Zちゃんの親御さんは、そんなZちゃんを、
支援学級に入れる事を頑なに拒否し、
彼女は、普通学級に編入されていました。
そのせい、と言うのは申し訳ないのですが、
その学年は親も子供も、、クラス替えの度に、
Zちゃんが自分と同じクラスになっていないか心配し、
また、同じクラスになった子供たちは、
遠足や修学旅行の班決めの時は、毎回大変だったそうです。

Zちゃんは、口は達者でしたので、
その分、イジメにもあい、
私も路上で苛められている彼女に遭遇した事もあります。
私は気になり、苛めている子供たちに、
「Zちゃんが支援学級だったら、あなたたちは苛めますか?」と
聞きましたら、
「支援学級だったら苛めない。

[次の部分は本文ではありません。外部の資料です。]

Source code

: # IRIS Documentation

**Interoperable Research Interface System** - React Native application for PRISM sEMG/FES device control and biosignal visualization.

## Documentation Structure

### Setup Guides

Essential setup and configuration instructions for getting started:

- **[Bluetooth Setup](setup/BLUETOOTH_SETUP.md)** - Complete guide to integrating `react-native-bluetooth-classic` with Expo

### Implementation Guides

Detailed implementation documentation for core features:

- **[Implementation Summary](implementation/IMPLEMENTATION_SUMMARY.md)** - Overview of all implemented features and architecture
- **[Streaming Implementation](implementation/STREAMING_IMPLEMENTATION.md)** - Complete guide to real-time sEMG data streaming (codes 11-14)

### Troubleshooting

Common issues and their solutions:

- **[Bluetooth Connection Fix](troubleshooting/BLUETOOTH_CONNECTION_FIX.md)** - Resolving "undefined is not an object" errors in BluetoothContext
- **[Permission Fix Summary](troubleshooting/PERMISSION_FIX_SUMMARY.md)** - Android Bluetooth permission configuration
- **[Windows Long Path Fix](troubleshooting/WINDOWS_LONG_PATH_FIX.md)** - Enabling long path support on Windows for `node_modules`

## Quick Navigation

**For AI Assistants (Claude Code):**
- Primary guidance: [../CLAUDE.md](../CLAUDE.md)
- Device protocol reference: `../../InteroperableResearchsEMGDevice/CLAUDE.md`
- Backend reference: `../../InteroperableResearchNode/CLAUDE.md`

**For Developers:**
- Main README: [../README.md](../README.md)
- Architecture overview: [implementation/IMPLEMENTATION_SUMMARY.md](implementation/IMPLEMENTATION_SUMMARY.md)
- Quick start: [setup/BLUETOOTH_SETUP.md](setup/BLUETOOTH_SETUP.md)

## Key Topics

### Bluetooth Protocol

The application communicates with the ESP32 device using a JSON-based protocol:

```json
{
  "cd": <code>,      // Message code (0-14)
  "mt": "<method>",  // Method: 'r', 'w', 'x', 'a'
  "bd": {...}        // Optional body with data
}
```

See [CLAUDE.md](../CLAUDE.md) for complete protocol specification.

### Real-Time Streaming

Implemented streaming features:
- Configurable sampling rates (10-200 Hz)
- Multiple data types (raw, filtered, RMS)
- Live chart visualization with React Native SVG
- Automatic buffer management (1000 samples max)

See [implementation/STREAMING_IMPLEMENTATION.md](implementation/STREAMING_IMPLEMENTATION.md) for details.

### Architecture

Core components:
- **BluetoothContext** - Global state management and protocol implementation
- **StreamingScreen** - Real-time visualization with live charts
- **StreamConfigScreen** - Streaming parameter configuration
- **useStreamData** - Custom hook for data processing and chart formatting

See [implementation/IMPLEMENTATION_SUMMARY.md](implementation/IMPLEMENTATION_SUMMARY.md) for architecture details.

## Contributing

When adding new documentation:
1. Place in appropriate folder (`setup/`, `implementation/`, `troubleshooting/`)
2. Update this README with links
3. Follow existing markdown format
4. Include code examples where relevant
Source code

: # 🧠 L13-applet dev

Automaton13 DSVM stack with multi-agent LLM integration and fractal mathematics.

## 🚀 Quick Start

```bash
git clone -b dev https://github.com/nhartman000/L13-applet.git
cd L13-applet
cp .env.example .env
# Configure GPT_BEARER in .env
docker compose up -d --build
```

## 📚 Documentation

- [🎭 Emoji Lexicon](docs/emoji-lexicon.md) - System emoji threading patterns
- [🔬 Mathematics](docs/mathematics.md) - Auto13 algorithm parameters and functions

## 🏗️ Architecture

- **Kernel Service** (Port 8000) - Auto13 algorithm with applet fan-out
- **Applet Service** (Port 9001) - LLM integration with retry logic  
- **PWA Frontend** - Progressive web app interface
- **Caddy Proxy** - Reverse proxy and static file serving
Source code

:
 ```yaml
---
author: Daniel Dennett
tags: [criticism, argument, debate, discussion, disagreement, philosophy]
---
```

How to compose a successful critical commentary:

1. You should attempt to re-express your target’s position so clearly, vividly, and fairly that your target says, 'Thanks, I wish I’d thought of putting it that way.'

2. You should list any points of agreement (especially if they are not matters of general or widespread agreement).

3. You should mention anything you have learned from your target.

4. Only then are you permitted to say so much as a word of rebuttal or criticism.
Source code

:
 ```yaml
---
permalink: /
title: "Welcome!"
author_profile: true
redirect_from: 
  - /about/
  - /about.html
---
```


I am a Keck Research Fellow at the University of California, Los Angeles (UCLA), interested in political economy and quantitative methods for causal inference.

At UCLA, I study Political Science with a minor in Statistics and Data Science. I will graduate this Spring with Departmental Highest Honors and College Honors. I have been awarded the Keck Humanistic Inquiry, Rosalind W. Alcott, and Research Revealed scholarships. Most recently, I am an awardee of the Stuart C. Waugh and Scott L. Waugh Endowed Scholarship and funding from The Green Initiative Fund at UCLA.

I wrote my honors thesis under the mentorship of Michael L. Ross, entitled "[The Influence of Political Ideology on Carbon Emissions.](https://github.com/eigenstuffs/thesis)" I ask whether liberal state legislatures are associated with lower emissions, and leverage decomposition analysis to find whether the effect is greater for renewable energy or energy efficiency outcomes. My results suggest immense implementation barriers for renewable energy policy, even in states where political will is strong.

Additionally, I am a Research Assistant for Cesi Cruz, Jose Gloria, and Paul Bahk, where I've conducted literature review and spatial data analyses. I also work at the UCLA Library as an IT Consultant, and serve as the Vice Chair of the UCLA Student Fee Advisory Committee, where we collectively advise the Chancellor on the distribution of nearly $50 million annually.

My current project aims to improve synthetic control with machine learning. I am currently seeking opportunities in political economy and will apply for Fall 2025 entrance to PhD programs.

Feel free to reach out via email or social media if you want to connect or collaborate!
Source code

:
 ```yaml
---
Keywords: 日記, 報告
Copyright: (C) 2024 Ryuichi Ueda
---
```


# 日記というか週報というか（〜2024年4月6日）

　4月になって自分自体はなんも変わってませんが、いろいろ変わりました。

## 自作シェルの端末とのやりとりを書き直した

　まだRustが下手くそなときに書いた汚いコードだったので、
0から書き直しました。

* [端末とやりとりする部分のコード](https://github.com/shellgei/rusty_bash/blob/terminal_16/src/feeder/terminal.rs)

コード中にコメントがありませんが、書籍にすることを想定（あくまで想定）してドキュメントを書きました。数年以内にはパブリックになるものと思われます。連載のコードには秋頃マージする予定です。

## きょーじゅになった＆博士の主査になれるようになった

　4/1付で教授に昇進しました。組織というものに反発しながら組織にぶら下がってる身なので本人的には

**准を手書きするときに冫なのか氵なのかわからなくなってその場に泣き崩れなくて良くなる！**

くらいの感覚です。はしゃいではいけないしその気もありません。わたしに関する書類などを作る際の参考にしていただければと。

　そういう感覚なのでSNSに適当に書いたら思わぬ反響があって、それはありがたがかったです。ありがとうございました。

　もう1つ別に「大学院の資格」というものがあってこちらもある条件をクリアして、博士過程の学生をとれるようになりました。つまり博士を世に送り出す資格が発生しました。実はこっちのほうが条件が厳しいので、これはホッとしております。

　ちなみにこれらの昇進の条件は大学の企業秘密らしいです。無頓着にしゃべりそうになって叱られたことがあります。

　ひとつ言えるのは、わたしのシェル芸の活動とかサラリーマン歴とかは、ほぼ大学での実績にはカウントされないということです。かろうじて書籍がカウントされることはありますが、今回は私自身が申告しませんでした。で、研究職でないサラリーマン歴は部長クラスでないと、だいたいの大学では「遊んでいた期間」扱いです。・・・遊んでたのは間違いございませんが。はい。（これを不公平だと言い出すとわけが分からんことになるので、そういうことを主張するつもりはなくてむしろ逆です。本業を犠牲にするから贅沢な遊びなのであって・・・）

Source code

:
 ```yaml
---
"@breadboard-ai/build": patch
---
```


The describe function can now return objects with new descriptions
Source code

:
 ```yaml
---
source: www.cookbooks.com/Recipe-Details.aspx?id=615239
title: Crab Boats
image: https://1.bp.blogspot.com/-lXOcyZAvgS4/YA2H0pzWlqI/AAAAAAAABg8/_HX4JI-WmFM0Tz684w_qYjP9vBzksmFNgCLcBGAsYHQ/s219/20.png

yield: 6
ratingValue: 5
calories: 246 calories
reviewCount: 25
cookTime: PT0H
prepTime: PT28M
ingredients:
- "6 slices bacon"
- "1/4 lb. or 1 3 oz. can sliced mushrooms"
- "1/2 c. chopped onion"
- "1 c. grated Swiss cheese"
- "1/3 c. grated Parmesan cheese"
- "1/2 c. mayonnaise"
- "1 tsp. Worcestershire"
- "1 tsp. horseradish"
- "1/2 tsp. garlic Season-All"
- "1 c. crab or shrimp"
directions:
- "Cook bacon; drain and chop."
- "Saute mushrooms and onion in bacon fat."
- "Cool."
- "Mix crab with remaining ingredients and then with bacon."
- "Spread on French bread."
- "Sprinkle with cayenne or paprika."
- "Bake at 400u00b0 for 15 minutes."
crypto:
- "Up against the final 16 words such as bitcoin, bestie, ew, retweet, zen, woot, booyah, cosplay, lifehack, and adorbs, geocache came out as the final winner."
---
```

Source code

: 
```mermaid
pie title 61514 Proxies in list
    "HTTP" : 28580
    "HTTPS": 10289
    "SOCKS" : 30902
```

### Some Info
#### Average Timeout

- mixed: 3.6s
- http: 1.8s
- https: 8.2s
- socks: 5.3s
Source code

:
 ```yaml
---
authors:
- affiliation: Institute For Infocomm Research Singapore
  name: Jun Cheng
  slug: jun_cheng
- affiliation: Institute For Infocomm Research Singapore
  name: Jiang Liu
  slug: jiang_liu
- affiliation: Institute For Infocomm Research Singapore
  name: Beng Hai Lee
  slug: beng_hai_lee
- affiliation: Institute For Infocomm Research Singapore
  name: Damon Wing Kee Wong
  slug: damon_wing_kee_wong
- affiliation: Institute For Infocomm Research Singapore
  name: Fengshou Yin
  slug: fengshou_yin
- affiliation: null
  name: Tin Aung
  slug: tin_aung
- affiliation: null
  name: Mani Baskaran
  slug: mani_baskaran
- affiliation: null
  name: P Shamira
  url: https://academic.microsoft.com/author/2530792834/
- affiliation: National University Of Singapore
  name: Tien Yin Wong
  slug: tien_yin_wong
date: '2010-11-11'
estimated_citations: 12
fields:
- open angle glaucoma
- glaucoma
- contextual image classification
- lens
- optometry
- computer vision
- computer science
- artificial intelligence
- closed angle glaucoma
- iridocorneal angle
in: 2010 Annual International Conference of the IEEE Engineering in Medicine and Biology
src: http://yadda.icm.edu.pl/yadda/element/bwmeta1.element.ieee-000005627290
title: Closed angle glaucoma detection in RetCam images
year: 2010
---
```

支援学級の子は可哀相な子で、
 手を出してはいけないから」と言うのです。
Zちゃんの親御さんは、
精一杯の思いで、彼女を普通学級に入れたのでしょうが、
むしろそれが仇となっているのかなぁと思った瞬間でした。

健常者と障害のあるかたが、
上手く共存できれば、それに越した事はないのでしょうが、
難しい問題ですね。
確かに、「冷蔵庫を開けられる側」が辛い場合もありますものね。

by 青山実花 (2016-04-12 14:13) 

薔薇少女

>「冷蔵庫を開けられる」
この様な事件にお二人も遭遇されてるとは、何とも考えさせられますね!
お二方のご家族がとっても優しい方々だったと想像いたします!
私達の頃は、支援学級と言うのは無くて、クラスに1人は
『自然児?』の様な子が居ました。
勉強しなくても叱られなくて羨ましいなぁと思ったりもしました。
とても貧乏な家庭の子とお金持ちの家庭の子と両極端な家庭の子が
殆どだった記憶です!
商売をやってる家にそういう子が生まれると商売が繁盛するという
言われが有ったらしいです?!
でもそんな子が年頃になると、男女共に様々な事件を起こして
ご家族は大変だったみたいです!
近所のお金持ちの青年は、過渡期の劣情を発散させる為に、
壊しても良い家を建てて貰って、当てがって貰っていたのです!
by 薔薇少女 (2016-04-13 01:07) 

青山実花

薔薇少女さん
コメントありがとうございます

ごめんなさい、書き方が悪かったですね。
私の家はZちゃんに無断で上がられた事はなく、
近所の方から聞いたお話です。
その家のお父さんがZちゃんを怒鳴り付けたら、
少しの間、来なかったそうですが、
数か月したらまた来たそうです^^;

薔薇少女さんの仰るようなお子さんは、
たぶん孝ちゃんやZちゃんと同じような感じだったのかも
しれませんね。
やはりそういったお子さんは、
普通学級より、支援学級で、
その子に合った教育をした方がいいのかもしれません。

>男女共に様々な事件を起こして

こういった事が起きないような躾の仕方も、
専門的にあるような気がします。

>過渡期の劣情を発散させる為に

松本清張さんの「黒の様式」に、
このようなお話が出てきたように記憶しています。
小説はもっと生々しかったですが。